---- Source data
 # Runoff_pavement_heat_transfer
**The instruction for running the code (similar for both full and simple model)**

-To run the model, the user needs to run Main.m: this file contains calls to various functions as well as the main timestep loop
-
--------
---- Source data
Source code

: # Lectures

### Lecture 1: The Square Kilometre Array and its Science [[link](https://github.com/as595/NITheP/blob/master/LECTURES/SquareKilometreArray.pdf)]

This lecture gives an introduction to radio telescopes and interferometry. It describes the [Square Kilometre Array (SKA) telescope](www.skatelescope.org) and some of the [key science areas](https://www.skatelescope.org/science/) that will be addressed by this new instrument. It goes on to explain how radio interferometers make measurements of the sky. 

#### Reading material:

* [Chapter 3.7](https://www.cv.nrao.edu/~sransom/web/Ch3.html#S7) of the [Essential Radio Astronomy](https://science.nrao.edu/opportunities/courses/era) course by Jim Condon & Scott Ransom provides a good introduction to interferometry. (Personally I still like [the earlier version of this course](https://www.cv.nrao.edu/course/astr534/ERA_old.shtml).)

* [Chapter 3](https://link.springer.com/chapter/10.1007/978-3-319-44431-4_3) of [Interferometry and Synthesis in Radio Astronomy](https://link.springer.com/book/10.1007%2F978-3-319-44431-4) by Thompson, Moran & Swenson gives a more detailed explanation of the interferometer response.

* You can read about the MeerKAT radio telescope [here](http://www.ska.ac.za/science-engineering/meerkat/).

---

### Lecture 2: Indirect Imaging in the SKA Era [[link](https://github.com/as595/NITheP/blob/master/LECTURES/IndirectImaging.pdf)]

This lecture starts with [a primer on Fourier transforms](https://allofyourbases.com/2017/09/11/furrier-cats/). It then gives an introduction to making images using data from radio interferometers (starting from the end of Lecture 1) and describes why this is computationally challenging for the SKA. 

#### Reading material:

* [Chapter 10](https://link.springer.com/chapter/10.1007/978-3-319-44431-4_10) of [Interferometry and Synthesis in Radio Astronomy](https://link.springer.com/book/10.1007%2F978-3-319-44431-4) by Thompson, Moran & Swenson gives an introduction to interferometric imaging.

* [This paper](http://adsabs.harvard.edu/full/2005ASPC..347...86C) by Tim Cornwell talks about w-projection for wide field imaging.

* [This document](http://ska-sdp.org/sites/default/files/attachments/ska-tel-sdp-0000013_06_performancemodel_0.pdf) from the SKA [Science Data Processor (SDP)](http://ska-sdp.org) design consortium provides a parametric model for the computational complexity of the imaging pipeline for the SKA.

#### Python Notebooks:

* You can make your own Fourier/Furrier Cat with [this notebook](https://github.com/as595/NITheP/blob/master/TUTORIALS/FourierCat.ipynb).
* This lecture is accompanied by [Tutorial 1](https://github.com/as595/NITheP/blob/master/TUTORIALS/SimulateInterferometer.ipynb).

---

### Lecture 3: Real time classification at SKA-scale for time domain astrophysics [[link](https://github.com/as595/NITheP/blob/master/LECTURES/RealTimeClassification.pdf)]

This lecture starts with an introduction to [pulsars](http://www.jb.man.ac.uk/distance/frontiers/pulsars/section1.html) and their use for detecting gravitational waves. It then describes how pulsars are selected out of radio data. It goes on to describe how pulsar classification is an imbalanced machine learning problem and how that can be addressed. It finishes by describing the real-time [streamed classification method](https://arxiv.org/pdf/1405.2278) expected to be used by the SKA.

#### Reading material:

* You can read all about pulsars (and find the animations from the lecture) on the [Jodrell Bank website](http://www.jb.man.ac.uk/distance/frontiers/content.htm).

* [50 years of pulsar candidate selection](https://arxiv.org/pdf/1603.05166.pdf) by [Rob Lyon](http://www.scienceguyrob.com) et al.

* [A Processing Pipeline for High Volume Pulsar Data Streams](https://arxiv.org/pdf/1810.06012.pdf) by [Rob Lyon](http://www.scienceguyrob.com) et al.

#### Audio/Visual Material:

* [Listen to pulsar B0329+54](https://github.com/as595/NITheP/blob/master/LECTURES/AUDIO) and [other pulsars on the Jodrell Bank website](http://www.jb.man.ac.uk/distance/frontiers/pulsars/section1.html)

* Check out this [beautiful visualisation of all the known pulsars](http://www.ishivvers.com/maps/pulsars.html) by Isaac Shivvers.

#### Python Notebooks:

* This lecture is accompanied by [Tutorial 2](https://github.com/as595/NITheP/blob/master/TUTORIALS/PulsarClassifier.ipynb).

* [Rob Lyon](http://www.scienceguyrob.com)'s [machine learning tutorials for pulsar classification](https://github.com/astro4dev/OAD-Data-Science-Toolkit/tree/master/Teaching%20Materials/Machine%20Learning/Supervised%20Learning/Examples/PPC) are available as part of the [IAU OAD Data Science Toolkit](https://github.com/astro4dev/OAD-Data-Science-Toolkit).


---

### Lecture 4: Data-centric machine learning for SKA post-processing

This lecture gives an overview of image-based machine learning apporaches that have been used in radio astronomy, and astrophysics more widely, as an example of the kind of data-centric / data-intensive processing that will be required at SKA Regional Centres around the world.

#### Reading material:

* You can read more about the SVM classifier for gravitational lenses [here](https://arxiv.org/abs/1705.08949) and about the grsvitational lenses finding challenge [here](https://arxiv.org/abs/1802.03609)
--------
-- Work task --
Identify each line in the records above containing the word "Bank"; copy those lines.

-- Exercise solution --
* You can read all about pulsars (and find the animations from the lecture) on the [Jodrell Bank website](http://www.jb.man.ac.uk/distance/frontiers/content.htm).
* [Listen to pulsar B0329+54](https://github.com/as595/NITheP/blob/master/LECTURES/AUDIO) and [other pulsars on the Jodrell Bank website](http://www.jb.man.ac.uk/distance/frontiers/pulsars/section1.html)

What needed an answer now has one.